The original foundation of the Surviving Sepsis Campaign was the Rivers trial on early goal-directed therapy. This is basically the NINDS trial of the critical care world: a study with ~300 patients showing implausibly positive results, published in NEJM, and rapidly brainwashing an entire discipline. The NINDS and Rivers trials became dogma not because they were rigorous, but rather because people wanted to believe them. After struggling for decades to treat stroke and sepsis, these finally represented some hope.
The unfortunate reality is that the Rivers trial was a flimsy study. It was a single-center study with dodgy methodology, including mysterious disappearance of 25 patients who were randomized but never analyzed. Dr. Rivers had major conflicts of interest, including patenting a catheter to monitor svcO2.
The Rivers trial and the Surviving Sepsis Campaign popularized sepsis protocols, which saved lives. Massive accomplishment. However, that doesn't validate the individual components of early goal-directed therapy. Any protocol involving early identification and intensive care of septic patients probably would have worked.

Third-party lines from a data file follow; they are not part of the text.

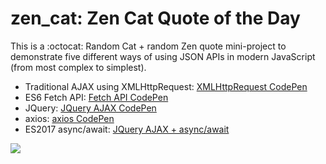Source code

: # zen_cat: Zen Cat Quote of the Day

This is a :octocat: Random Cat + random Zen quote mini-project to demonstrate five different ways of using JSON APIs in modern JavaScript (from most complex to simplest).
* Traditional AJAX using XMLHttpRequest: <a href="https://codepen.io/benjiaming/full/pmrzBq/">XMLHttpRequest CodePen</a>
* ES6 Fetch API: <a href="https://codepen.io/benjiaming/full/joLPzx">Fetch API CodePen</a>
* JQuery: <a href="https://codepen.io/benjiaming/full/QRMjgo">JQuery AJAX CodePen</a>
* axios: <a href="https://codepen.io/benjiaming/full/MdvaLa">axios CodePen</a>
* ES2017 async/await: <a href="https://codepen.io/benjiaming/full/arVaJm">JQuery AJAX + async/await</a>

![](https://cdn2.thecatapi.com/images/5p0.jpg)
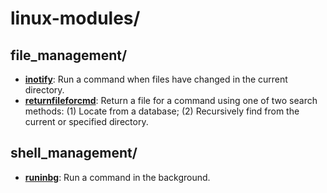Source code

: 
# linux-modules/

## file_management/

* [**inotify**](file_management/inotify): Run a command when files have changed in the current directory.
* [**returnfileforcmd**](file_management/returnfileforcmd): Return a file for a command using one of two search methods: (1) Locate from a database; (2) Recursively find from the current or specified directory.

## shell_management/

* [**runinbg**](shell_management/runinbg): Run a command in the background.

Over time, nearly every component of early goal-directed therapy was disproven. Transfusing patients to a hemoglobin of 10 mg/dL is now recognized to be foolish. Central venous pressure predicts fluid responsiveness about as well as flipping a coin (Marik 2008). Monitoring the svcO2 saturation has been proven to be unnecessary. Massive fluid resuscitation encouraged by the protocol is increasingly recognized to be harmful (in the initial Rivers study, protocoled patients received an average of 13.4 liters!). The only core component that has survived the test of time is maintaining a mean arterial pressure above 65mm.
Although the components of the Rivers protocol have been disproven, it remains blasphemous to admit that the Rivers trial was wrong. The Rivers trial is the underpinning of a decade of research in sepsis. If the Rivers trial isn't valid, then many studies based on it aren't valid either. Admitting Rivers is wrong is like admitting that the foundation of our house has rotted and is about to collapse.
The Surviving Sepsis Campaign was founded on the basis of early goal-directed therapy. As this was disproven, the campaign stubbornly clung to it (for example, continuing to recommend CVP monitoring in 2014). The current guidelines have finally removed early goal-directed therapy, since to do otherwise would have rendered them irredeemably obsolete.
However, many vestiges of early goal-directed therapy remain in the current guidelines (e.g. serial lactate measurement). We must take a hard, objective look at such therapies to determine if they still stand up, now that early goal-directed therapy has collapsed.
Myth #6: Combination therapy is beneficial for gram-negative septic shock.
Combination therapy is defined as using two drugs against gram-negative pathogens, with a goal of synergy (box above). This has been proven to be ineffective in numerous RCTs and meta-analyses (example below). It remains controversial whether to initially provide double-coverage for gram-negative pathogens. However, even advocates of double-coverage generally admit that combination therapy doesn't work (the main argument for double-coverage is to increase the likelihood that at least one drug covers the pathogen).
The Surviving Sepsis Campaign has been on the fence about this issue since its inception. The guidelines are slowly inching away from combination therapy. For example, the recommended duration of combination therapy has shrunk from 3-5 days (2012 guidelines) to “the first few days” (2016 guidelines). The indications for combination therapy have been pared back to only the sickest patients:
The guidelines attempt to draw a sharp distinction between septic shock and sepsis. This isn't possible, because definitions have shifted over time and many studies of antibiotics contain a mixture of both conditions. Regardless, there is no high-quality evidence to support combination therapy for gram-negatives in either sepsis or septic shock (1).
Myth #5: Norepinephrine is the best vasopressor for all septic patients.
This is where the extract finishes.